Buy in the UK | Buy in Canada

By rights I should have hated this book. One of its main strands is religion, it's immensely talky in places, often reads like an Indiana Jones stampede around the world, and has a collection of fairly unlikeable characters. But I couldn't put it down!

Dr Ottavia Salina is a nun and head of the Restoration and Palaeography laboratory of the Vatican's Classified Archives. One day she's summed to the presence of the great and good and asked to advise on the mysterious tattoos found on the body of a dead Ethiopian man. She's given a hulking, monosyllabic captain in the Swiss Guards, and a socially inadequate Egyptian archaeologist to help her.

The dead man is somehow linked in with the disappearance of pieces of the true cross from churches and other holy places across the world. Once our unlikely trio start to investigate, they find Dante's Divine Comedy is the key to cracking the mystery.

And from then on it's a whistle-stop tour through all manner of places and dangers to the extent that occasionally it reads like a Boy's Own adventure. But never mind that -- Matilde Asensi has got a certain je ne sais quoi that keeps you turning the pages.

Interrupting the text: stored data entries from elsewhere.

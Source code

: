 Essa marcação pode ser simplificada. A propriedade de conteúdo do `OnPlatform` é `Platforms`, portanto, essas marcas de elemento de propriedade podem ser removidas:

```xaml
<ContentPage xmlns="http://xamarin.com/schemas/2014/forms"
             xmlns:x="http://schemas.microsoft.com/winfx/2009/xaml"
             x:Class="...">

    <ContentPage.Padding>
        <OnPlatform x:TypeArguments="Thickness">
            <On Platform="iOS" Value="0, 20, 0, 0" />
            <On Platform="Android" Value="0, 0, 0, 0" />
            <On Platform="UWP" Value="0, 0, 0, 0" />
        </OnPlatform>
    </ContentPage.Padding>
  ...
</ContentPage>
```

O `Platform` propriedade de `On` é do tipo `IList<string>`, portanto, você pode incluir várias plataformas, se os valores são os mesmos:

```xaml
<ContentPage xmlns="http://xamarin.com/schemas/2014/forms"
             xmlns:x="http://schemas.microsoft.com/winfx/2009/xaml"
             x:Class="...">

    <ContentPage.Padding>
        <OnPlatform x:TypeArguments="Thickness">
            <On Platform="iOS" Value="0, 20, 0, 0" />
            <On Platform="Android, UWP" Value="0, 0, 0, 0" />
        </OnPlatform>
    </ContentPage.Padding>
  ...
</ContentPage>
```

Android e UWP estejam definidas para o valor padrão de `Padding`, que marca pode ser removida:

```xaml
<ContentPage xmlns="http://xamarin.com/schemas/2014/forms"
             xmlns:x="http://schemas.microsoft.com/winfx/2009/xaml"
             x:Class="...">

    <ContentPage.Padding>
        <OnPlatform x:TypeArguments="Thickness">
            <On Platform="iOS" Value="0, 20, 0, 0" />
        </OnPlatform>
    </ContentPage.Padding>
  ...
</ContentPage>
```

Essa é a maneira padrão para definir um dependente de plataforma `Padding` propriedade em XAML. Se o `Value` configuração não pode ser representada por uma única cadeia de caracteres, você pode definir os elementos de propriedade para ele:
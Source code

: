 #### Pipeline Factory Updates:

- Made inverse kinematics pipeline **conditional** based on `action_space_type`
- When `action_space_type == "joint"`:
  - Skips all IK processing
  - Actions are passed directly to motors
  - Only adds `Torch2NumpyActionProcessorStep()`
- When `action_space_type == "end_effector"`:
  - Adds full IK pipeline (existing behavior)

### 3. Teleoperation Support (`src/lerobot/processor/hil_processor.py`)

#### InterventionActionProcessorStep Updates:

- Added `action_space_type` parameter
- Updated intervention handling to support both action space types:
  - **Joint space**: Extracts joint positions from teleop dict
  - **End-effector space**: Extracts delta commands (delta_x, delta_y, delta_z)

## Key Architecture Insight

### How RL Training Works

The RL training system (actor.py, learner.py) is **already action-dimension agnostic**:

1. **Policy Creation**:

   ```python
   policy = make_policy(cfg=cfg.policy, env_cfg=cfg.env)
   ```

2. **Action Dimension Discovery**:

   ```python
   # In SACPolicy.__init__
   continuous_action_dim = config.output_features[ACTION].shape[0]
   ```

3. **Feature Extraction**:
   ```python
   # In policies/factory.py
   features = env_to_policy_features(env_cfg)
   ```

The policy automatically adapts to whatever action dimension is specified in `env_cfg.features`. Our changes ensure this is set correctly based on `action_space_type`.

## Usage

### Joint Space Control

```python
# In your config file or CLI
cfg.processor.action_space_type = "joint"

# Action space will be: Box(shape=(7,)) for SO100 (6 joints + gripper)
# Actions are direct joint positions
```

The book is somewhat unbalanced in that the first third is largely talk and no action, and spends a good chunk of time delivering the reader history, literature and religion lessons. But I was nonetheless transfixed by the information Asensi has up her sleeve.

I think it's fair to say that the reader who has religious faith will get something different from the book than those of us who don't -- and if you're in that second category you might just feel that there's some naivete going on in THE LAST CATO.

Speaking of which, there are several places where I thought Ottavia was guilty of blinding naivete. And unless you read the book with your brain switched off, some of her life choices are glaringly obvious. Ottavia is prickly and abrupt and not an easy person to like, but she's a strong female character who will no doubt get readers thinking about the position of women in the Catholic church -- and in other faiths, for that matter.

The ending is one that will probably polarise readers -- you'll either accept it quite happily, or roll your eyes and wonder what Asensi was on when she wrote it. It should have bothered me, but it didn't. I'll cut a good storyteller a lot of slack!

THE LAST CATO isn't your run of the mill crime novel. But I think what clinches it is that it's an unusual and intelligent book -- and sadly you don't get to describe a lot of genre fiction as that. It came along before THE DA VINCI CODE, incidentally, but has only just been translated into English (and anyone not living in the US might want to note that it's an American translation!)